Ao duvidar do status de Kelmon como sacerdote, não demorou mais do que cinco minutos para aparecer nas redes a figurinha de WhatsApp com a foto da senadora e a pergunta "você não tem medo de ir pro inferno?". Conteúdo pronto para ser usado quando alguém falar algo maldoso no grupo da família ou dos amigos. O mesmo vale para o momento em que a candidata chamou Kelmon de "padre de festa junina".

Vivemos uma época estranha em que o desempenho em debate eleitoral parece ser medido pela quantidade de memes e de figurinhas de WhatsApp que são criadas enquanto transcorre o programa na televisão. Nesse quesito, Padre Kelmon foi talvez quem mais ganhou com a visibilidade concedida pelo debate e com as dinâmicas próprias das redes sociais.

Não deixa de ser curioso que o momento de maior visibilidade de Kelmon no debate não tenha sido mostrado na TV. Ao provocar o candidato Lula (PT), Kelmon conseguiu tirar o ex-presidente de uma posição de conforto e partir para a troca de agressões. A Rede Globo imediatamente passou o foco da câmera dos candidatos para a bancada onde estava o mediador William Bonner, que procurava acalmar os ânimos.

Apoiadores do ex-presidente viram o episódio com apreensão, mas reputaram que o seu impacto seria diminuído uma vez que o episódio se deu em horário avançado e, por isso, com menor audiência na televisão.

Vale lembrar que a internet não fecha. Assim que a briga aconteceu ela caiu nas redes e lá continuará sendo repercutida. Quem não viu ao vivo vai ver os cortes, interpretações e comentários que passaram a inundar as redes.

A briga entre Lula e Padre Kelmon era tudo que o ecossistema de desinformação queria.

Uma das fake news de maior alcance nessas eleições é a narrativa de que Lula, se eleito, fechará igrejas e perseguirá evangélicos. Panfleto enviado para a casa de apoiadores do pastor Silas Malafaia diz expressamente que "eles [políticos de esquerda] nos odeiam e farão leis para nos perseguir".

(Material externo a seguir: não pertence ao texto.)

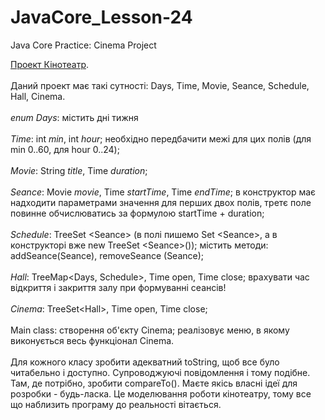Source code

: # JavaCore_Lesson-24
Java Core Practice: Cinema Project

[Проект Кінотеатр](https://github.com/AlexeyDolgov/JavaCore_Lesson-24/tree/master/JavaCore_Lesson-24/src/ua/lviv/lgs/task24).<br><br>
Даний проект має такі сутності: Days, Time, Movie, Seance, Schedule, Hall, Cinema.<br><br>
<i>enum Days</i>: містить дні тижня<br><br>
<i>Time</i>: int <i>min</i>, int <i>hour</i>; необхідно передбачити межі для цих полів (для min 0..60, для hour 0..24);<br><br>
<i>Movie</i>: String <i>title</i>, Time <i>duration</i>;<br><br>
<i>Seance</i>: Movie <i>movie</i>, Time <i>startTime</i>, Time <i>endTime</i>; в конструктор має надходити параметрами значення для
перших двох полів, третє поле повинне обчислюватись за формулою startTime + duration;<br><br>
<i>Schedule</i>: TreeSet \<Seance> (в полі пишемо Set \<Seance>, а в конструкторі вже new TreeSet \<Seance>()); містить методи:
addSeance(Seance), removeSeance (Seance);<br><br>
<i>Hall</i>: TreeMap\<Days, Schedule>, Time open, Time close; врахувати час відкриття і закриття залу при формуванні сеансів!<br><br>
<i>Cinema</i>: TreeSet\<Hall>, Time open, Time close;<br><br>
Main class: створення об'єкту Cinema; реалізовує меню, в якому виконується весь функціонал Cinema.<br><br>
Для кожного класу зробити адекватний toString, щоб все було читабельно і доступно. Супроводжуючі повідомлення і тому подібне. Там, де
потрібно, зробити compareTo(). Маєте якісь власні ідеї для розробки - будь-ласка. Це моделювання роботи кінотеатру, тому все що
наблизить програму до реальності вітається. <br><br>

Ao atacar um candidato identificado com pautas religiosas, Lula deu aos seus adversários um conteúdo precioso para servir de suporte para as teorias mais alucinadas.

Até então, essa narrativa se apoiava na perseguição desencadeada pelo presidente da Nicarágua, Daniel Ortega, a seus opositores, inclusive a religiosos. Adversários de Lula procuravam colar nele o mesmo comportamento.

O que até ontem era apenas uma mensagem de WhatsApp com especulações sem qualquer resquício de conteúdo que pudesse suportar a tese, agora ganhou musculatura para convencer mais eleitores.

Se houver segundo turno nas eleições presidenciais de 2022 podemos apostar no aumento dessa interação entre o que passa no debate da televisão e o que vira conteúdo para a Internet.

Entender como funciona essa dinâmica deve fazer parte da preparação de todo candidato daqui para frente, seja para preparar os cortes que vão cair na rede ou para escapar deles.

O debate na televisão tem hora para acabar, ele é como o primeiro tempo de um jogo que continua a ser disputado nas redes sociais através de memes, curtidas, cortes e compartilhamentos do que se passou e de suas múltiplas interpretações.

Ainda vai chegar o dia em que, ao final do debate na TV, o candidato vai olhar para a câmera e mandar: "se você gostou desse conteúdo deixe o seu like, ative o sininho e me siga para mais receitas sobre como governar o Brasil".